*** Block opens ***
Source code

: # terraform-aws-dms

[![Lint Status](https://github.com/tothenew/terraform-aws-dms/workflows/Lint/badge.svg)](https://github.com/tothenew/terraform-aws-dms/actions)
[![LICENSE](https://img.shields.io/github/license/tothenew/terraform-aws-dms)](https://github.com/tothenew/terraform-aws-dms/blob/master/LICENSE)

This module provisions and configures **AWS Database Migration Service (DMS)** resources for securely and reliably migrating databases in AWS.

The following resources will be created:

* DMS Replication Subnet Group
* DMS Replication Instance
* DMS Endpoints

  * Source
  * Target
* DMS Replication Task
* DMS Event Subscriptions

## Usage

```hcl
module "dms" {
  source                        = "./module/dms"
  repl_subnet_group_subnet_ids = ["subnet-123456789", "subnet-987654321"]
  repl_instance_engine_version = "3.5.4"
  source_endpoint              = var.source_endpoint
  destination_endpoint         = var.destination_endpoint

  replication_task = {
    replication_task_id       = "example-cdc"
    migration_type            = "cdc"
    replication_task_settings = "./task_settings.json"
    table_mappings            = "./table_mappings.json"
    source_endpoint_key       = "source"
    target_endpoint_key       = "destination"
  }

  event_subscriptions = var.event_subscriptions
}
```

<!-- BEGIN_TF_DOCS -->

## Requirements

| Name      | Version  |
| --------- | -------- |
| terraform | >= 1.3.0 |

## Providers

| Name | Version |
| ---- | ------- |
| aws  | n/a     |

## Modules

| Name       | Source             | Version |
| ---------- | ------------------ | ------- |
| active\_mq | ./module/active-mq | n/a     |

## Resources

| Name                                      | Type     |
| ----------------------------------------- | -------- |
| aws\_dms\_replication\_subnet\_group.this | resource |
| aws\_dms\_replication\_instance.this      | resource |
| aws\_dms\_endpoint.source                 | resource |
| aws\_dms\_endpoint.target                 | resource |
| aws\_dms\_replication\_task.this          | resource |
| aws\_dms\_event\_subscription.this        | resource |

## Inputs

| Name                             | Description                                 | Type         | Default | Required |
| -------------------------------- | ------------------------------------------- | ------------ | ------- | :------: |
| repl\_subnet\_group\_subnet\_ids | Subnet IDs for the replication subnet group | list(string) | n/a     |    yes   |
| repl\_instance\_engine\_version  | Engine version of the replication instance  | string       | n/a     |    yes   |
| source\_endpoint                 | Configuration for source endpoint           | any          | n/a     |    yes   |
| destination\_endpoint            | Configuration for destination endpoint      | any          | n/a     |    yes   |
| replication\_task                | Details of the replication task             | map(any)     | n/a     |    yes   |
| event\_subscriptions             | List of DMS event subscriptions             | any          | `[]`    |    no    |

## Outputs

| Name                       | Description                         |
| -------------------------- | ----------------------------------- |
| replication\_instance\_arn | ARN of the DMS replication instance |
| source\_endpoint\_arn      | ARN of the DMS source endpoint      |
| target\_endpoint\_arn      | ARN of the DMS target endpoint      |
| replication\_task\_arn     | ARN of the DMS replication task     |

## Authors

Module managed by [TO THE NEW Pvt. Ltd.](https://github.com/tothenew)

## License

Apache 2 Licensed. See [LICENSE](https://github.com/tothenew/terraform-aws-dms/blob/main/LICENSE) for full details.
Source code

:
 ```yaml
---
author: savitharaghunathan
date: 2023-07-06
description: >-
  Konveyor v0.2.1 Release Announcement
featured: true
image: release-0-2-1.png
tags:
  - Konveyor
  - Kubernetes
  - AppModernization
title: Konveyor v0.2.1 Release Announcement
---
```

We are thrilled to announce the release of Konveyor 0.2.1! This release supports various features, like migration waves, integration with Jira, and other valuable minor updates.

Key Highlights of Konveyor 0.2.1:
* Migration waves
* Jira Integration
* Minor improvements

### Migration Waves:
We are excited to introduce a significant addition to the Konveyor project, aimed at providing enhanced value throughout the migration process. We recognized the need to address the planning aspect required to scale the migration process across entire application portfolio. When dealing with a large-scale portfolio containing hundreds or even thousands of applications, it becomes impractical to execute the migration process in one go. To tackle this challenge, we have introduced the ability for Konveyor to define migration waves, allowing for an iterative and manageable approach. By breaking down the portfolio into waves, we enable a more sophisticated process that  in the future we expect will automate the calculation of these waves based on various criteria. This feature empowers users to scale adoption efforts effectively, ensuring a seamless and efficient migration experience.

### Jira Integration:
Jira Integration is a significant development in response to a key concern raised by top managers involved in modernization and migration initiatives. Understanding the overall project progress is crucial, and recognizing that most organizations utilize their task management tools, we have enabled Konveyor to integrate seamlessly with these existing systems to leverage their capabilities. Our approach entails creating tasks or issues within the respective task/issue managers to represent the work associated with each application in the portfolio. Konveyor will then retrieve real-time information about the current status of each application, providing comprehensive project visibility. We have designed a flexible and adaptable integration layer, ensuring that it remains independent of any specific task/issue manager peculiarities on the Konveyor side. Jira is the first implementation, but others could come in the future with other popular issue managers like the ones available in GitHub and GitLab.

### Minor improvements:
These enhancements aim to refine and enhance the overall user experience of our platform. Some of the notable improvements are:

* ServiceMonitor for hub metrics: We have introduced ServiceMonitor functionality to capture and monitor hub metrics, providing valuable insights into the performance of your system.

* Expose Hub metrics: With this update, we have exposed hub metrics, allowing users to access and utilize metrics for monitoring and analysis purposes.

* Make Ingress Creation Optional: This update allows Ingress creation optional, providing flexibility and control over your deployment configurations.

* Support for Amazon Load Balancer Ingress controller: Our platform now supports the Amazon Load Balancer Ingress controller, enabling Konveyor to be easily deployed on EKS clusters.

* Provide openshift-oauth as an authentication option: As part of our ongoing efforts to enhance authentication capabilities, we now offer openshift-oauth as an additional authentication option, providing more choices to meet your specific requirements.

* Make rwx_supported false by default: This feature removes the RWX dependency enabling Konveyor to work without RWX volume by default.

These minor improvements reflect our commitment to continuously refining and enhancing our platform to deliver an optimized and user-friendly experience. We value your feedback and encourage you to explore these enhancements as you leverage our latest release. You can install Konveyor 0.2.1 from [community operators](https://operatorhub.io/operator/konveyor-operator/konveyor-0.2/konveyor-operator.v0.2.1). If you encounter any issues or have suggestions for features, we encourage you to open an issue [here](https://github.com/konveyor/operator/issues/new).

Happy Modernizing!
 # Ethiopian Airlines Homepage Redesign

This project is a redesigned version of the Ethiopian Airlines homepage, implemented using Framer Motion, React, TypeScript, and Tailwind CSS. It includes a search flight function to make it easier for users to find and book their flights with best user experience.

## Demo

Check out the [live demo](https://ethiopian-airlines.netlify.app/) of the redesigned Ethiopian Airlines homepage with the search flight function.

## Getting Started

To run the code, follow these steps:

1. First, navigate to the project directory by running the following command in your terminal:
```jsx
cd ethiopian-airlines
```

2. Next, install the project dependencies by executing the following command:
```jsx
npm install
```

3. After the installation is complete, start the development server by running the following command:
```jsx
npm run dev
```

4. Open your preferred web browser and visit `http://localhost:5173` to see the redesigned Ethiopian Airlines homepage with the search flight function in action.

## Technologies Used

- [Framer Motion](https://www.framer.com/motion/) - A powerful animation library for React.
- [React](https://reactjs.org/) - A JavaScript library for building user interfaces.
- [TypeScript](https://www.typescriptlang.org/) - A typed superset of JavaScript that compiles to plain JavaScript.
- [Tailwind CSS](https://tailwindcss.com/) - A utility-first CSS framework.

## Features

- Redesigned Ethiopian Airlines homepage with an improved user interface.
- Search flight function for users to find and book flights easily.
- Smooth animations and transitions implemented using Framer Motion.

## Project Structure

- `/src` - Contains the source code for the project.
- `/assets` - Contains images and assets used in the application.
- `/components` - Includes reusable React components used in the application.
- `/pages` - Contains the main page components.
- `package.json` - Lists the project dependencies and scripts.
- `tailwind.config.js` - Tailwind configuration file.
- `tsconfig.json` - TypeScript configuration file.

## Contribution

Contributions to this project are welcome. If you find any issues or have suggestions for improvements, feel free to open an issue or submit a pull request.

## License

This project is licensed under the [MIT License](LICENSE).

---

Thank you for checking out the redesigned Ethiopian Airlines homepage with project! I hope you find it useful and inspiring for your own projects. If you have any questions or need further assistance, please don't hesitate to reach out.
*** Block closes ***
How many lines in the records above contain the word "JavaScript"? Answer with the number only.

_The answer_
2